* _THE TASK_
Go through the material below and count the lines containing the word "polynomial". Give that number by itself.

* _INPUT_
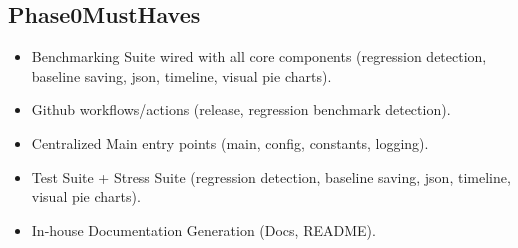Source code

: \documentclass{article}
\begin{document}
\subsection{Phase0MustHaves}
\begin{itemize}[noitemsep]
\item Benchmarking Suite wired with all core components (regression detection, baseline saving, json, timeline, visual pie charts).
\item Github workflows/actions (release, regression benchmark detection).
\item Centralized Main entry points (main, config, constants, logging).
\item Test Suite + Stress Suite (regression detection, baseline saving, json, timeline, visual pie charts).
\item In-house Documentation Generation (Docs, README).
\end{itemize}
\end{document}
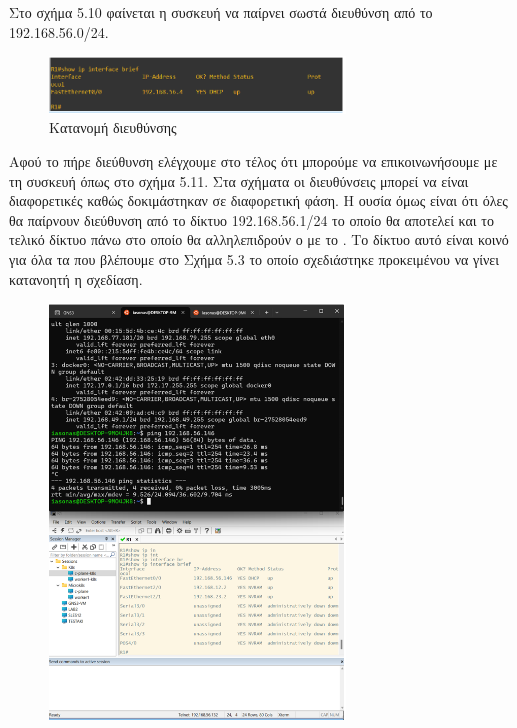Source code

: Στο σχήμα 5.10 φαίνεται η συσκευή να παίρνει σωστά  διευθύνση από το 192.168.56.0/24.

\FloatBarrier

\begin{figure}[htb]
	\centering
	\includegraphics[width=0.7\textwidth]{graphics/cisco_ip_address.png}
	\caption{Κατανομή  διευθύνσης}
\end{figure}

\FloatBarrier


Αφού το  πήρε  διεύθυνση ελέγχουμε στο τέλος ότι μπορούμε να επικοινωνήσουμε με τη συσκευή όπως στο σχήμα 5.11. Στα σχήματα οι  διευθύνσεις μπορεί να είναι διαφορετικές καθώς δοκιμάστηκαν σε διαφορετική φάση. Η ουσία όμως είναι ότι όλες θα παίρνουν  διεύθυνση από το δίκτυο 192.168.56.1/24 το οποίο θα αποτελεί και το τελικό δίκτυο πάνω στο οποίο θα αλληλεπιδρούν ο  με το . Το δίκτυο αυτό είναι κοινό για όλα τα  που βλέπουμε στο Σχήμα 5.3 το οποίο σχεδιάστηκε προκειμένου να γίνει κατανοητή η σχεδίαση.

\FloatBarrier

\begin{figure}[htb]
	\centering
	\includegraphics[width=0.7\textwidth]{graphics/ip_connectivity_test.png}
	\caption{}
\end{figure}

--

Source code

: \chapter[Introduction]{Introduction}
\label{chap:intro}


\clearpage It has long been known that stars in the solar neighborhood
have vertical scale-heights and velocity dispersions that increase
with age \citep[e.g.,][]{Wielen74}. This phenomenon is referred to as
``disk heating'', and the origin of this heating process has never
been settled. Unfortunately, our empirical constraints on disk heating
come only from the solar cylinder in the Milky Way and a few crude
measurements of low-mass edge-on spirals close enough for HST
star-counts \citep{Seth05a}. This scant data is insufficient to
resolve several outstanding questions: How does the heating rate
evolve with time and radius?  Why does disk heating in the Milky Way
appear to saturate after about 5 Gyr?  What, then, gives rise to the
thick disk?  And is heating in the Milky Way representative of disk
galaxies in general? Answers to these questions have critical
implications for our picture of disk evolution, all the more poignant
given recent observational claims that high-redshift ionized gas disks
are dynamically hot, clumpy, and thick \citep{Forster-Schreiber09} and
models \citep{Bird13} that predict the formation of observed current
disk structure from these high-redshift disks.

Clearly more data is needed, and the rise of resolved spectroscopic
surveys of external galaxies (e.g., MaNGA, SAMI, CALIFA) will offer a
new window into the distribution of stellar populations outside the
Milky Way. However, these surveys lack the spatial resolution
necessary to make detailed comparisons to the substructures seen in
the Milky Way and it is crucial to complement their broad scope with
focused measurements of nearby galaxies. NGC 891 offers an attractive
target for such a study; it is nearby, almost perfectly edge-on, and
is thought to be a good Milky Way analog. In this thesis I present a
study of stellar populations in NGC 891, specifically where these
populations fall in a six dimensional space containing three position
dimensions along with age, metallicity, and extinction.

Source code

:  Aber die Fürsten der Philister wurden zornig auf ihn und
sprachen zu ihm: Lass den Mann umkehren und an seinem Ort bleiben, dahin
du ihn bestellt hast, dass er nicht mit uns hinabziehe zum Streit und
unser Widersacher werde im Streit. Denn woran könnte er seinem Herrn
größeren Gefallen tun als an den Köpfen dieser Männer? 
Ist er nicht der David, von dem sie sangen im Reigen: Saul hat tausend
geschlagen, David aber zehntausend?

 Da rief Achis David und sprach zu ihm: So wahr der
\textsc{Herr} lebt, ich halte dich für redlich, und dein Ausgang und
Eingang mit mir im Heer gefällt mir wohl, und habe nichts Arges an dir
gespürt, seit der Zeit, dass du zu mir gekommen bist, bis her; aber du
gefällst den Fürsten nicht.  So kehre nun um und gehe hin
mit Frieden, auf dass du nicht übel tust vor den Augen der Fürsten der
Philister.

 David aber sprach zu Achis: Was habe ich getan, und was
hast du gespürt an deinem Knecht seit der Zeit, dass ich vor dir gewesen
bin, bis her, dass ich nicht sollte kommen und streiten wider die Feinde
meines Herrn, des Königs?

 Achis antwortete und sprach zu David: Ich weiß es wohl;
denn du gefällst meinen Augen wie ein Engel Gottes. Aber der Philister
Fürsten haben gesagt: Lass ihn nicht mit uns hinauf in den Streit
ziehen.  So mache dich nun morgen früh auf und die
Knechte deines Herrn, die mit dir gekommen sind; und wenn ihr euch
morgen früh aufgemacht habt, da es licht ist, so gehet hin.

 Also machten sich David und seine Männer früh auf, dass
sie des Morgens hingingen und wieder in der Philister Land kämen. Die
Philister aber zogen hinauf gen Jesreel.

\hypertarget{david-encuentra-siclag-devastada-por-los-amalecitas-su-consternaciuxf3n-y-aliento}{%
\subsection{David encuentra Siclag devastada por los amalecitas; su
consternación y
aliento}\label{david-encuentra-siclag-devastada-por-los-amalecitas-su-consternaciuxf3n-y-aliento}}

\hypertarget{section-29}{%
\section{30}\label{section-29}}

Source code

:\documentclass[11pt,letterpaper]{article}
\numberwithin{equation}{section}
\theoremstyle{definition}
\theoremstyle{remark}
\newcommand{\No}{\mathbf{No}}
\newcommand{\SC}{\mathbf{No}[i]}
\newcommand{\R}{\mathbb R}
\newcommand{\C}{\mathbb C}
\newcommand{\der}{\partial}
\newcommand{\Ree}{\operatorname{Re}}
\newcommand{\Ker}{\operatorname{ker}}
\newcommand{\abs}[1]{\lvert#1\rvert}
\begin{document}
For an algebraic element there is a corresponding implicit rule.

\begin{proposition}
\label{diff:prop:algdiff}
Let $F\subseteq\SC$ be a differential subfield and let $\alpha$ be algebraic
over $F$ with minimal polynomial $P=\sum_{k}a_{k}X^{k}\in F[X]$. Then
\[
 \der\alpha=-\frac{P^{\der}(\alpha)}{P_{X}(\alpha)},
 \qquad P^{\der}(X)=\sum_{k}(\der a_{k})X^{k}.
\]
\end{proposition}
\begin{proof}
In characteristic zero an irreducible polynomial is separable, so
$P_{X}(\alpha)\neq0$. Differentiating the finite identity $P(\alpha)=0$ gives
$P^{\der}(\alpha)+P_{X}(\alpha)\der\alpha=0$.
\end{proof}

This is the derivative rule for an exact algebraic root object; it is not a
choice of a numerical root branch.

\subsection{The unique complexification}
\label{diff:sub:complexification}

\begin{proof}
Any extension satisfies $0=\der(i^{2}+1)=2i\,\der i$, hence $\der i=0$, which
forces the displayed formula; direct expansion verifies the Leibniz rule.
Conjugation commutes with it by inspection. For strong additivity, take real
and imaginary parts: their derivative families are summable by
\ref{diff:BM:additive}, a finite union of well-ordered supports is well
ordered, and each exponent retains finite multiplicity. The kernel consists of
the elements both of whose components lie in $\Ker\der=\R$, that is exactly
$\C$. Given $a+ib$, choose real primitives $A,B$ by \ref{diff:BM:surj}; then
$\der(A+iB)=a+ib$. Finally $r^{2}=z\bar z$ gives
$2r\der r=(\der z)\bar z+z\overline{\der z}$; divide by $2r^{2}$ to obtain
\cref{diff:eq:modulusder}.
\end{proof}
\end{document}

* _TASK RESULT_
2